# Source records
· · · · ·

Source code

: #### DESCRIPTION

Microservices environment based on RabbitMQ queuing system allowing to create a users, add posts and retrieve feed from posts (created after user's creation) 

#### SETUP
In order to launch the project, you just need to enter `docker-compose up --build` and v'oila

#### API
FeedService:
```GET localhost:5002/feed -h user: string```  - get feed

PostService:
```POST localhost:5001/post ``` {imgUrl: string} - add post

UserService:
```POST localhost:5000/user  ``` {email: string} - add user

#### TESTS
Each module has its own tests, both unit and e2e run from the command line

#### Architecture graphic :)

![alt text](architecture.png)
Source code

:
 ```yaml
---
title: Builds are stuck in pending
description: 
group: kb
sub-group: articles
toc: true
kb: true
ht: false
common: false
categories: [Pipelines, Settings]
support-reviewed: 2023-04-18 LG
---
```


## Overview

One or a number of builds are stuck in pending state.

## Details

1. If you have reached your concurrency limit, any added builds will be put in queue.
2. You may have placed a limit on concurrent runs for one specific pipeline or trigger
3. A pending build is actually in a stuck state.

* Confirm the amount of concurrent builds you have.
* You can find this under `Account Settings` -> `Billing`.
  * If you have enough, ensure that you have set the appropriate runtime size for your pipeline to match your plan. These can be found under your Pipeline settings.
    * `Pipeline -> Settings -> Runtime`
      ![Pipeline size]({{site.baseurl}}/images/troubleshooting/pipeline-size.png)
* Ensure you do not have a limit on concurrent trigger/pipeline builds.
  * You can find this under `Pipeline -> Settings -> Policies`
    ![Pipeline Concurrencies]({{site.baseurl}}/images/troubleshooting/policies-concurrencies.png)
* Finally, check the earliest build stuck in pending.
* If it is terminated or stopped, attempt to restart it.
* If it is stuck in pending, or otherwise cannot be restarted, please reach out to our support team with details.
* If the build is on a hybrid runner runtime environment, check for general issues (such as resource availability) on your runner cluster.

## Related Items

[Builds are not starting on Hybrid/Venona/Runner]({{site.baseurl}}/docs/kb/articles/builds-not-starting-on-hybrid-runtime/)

· · · · ·

# What is being asked
Your answer should be one number: how many lines above include the word "concurrent".

# Your response
3